— Instructions for the task —
Pull every line from the records that has the word "markdown" in it.
Records supplied START
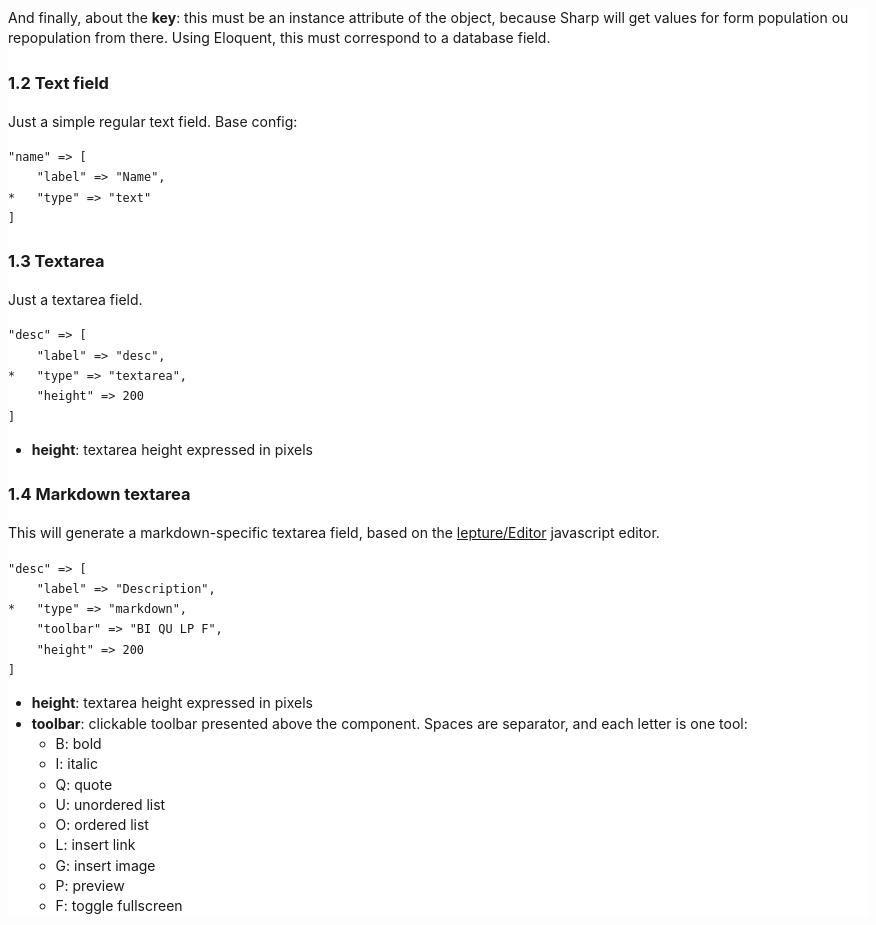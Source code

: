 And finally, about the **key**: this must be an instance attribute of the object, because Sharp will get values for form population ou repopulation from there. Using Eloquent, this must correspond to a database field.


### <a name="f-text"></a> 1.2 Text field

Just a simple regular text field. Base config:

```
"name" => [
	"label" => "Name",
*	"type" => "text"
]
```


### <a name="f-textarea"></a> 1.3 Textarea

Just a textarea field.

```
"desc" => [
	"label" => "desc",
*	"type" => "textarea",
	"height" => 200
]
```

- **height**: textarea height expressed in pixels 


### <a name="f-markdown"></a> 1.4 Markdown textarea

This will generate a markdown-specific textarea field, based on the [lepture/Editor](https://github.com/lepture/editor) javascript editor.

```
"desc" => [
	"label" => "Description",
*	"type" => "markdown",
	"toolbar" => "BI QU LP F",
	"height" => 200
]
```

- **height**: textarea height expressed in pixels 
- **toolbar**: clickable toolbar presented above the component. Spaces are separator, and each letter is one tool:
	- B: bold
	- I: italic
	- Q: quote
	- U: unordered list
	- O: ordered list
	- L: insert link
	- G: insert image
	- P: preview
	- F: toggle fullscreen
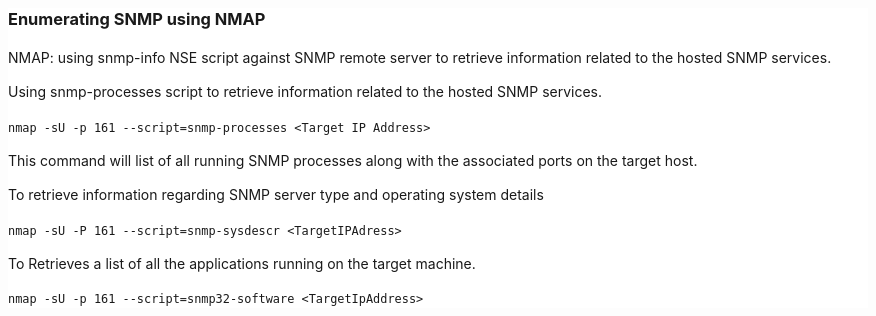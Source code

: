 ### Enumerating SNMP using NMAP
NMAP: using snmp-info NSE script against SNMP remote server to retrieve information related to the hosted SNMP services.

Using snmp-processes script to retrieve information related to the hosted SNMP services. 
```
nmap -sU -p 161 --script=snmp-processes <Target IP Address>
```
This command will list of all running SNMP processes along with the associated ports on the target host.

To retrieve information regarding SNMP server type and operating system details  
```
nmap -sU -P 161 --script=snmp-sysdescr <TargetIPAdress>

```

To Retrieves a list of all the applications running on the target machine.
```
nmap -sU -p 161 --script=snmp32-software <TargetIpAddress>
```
Records supplied END
Records supplied START
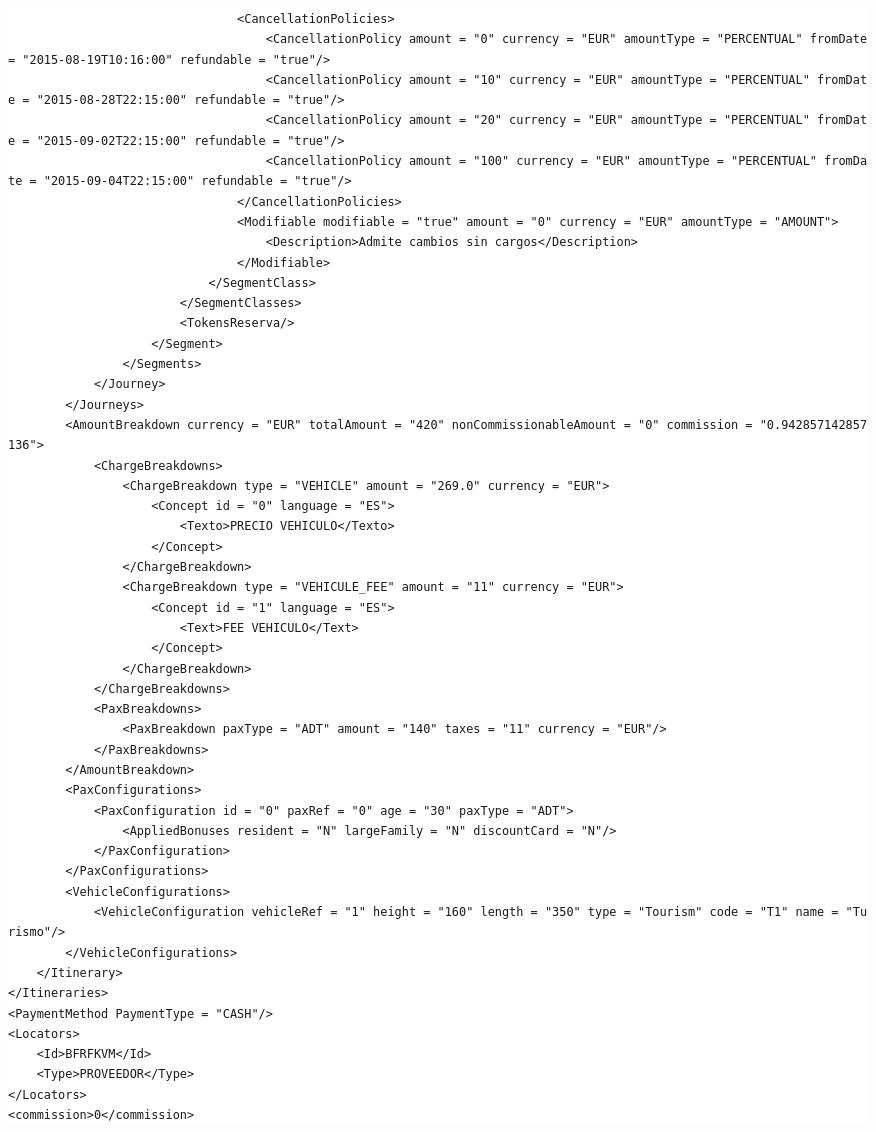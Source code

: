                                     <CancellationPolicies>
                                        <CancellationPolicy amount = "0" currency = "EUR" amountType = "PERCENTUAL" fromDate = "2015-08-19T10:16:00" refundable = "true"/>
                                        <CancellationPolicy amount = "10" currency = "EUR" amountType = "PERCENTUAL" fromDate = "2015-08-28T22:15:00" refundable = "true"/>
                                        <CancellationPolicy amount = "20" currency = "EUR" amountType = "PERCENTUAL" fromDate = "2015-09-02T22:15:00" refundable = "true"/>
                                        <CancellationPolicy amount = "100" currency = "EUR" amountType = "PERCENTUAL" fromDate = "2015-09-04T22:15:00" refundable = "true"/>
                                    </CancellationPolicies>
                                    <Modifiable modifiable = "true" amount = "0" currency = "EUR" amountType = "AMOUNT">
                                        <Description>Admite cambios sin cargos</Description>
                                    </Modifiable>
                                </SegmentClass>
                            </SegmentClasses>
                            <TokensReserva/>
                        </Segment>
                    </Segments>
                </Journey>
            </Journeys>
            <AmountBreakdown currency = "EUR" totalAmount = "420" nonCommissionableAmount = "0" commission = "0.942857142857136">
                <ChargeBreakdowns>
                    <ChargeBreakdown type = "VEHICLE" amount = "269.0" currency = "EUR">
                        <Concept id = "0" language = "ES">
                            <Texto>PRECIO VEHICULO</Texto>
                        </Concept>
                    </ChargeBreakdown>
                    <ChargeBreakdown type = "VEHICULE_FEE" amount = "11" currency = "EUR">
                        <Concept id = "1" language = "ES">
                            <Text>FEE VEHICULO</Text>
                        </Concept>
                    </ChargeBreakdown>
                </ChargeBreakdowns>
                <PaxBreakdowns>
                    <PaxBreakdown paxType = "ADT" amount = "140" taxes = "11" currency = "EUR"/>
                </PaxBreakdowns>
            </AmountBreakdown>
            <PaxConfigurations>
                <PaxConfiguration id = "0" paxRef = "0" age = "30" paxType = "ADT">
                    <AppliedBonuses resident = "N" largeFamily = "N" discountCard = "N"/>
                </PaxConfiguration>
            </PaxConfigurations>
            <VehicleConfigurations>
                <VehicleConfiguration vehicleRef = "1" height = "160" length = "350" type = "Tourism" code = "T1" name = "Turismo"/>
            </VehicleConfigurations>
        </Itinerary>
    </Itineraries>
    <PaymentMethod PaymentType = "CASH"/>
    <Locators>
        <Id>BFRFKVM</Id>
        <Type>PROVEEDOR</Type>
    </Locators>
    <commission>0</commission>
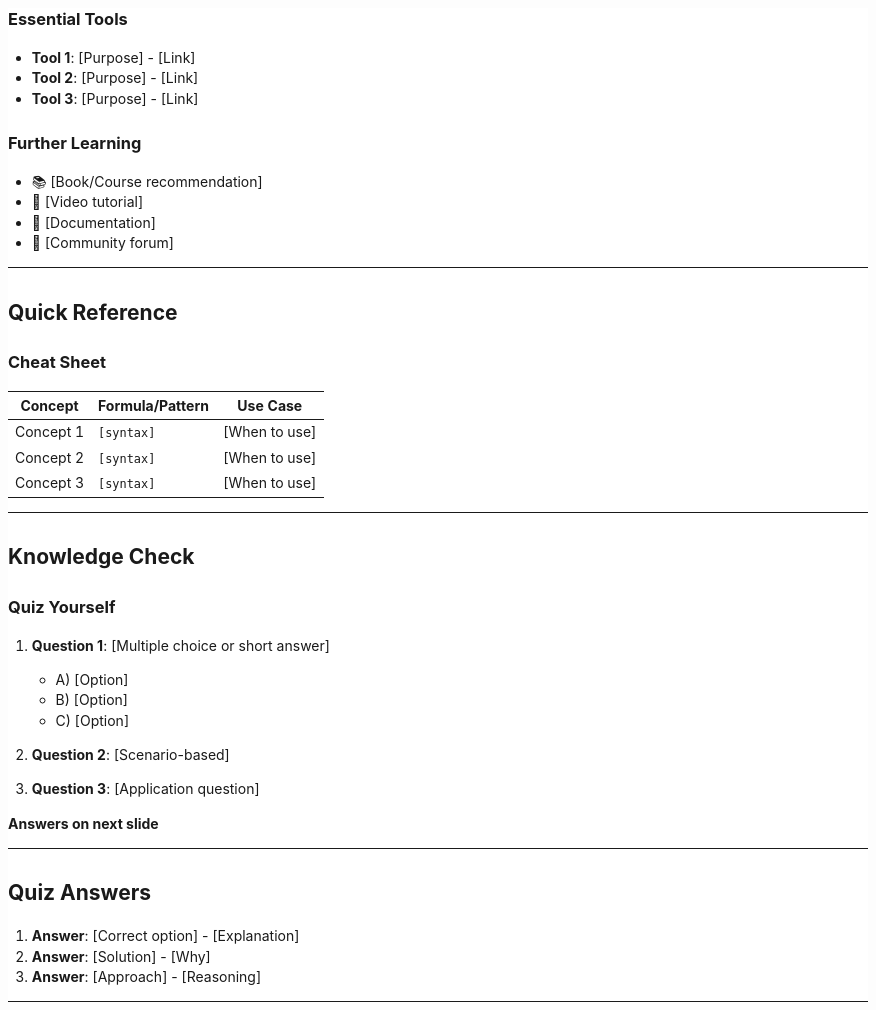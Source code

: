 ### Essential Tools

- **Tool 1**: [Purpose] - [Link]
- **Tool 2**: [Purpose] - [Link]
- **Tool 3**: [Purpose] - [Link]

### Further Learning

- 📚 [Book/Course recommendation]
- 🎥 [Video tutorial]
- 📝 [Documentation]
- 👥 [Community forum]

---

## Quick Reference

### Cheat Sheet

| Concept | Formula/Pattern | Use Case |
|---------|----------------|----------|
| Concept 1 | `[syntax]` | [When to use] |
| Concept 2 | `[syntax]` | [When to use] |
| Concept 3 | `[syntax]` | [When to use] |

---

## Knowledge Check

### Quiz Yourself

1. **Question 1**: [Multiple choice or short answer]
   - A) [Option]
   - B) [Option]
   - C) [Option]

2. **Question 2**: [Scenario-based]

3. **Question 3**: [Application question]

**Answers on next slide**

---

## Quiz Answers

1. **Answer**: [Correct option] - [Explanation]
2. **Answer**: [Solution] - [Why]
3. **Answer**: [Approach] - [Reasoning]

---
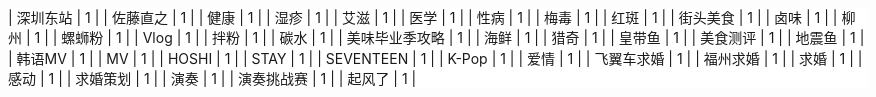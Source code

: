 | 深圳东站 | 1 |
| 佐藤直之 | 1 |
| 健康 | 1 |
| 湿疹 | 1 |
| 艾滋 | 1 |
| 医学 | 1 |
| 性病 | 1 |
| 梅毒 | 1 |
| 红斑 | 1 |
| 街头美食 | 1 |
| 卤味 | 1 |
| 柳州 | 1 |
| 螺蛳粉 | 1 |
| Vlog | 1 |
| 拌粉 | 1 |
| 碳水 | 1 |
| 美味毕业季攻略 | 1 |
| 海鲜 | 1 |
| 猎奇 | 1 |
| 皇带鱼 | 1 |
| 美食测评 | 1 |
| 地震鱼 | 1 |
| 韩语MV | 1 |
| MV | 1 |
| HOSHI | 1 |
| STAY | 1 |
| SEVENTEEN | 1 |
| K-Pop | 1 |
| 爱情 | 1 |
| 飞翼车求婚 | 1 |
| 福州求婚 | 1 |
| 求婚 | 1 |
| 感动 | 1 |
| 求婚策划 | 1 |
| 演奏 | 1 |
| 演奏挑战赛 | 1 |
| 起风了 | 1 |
Records supplied END
Records supplied START
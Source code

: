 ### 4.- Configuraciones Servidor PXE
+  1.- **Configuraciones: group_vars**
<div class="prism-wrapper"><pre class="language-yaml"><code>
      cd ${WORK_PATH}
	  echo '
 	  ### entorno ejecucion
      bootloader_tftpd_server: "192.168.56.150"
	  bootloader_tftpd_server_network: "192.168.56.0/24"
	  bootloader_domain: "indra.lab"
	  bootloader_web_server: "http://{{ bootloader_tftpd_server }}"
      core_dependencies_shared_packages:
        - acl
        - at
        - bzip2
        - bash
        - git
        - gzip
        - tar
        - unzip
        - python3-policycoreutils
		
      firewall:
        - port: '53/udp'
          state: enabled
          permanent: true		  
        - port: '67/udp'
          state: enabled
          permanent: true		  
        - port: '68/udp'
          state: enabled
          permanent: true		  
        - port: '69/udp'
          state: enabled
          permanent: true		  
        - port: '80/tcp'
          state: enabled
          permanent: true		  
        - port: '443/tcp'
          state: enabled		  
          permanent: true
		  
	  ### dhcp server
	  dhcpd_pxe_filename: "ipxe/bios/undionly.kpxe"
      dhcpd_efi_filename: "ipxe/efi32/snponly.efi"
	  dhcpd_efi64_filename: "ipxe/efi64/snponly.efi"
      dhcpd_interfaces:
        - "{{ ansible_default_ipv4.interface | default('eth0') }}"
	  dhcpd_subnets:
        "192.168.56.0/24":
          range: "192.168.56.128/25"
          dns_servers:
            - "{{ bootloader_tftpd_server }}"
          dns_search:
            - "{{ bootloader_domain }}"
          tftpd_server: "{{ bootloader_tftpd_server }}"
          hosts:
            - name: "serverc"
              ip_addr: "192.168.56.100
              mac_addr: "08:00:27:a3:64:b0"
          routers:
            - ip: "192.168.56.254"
Records supplied END
— Reply —
### <a name="f-markdown"></a> 1.4 Markdown textarea
This will generate a markdown-specific textarea field, based on the [lepture/Editor](https://github.com/lepture/editor) javascript editor.
*	"type" => "markdown",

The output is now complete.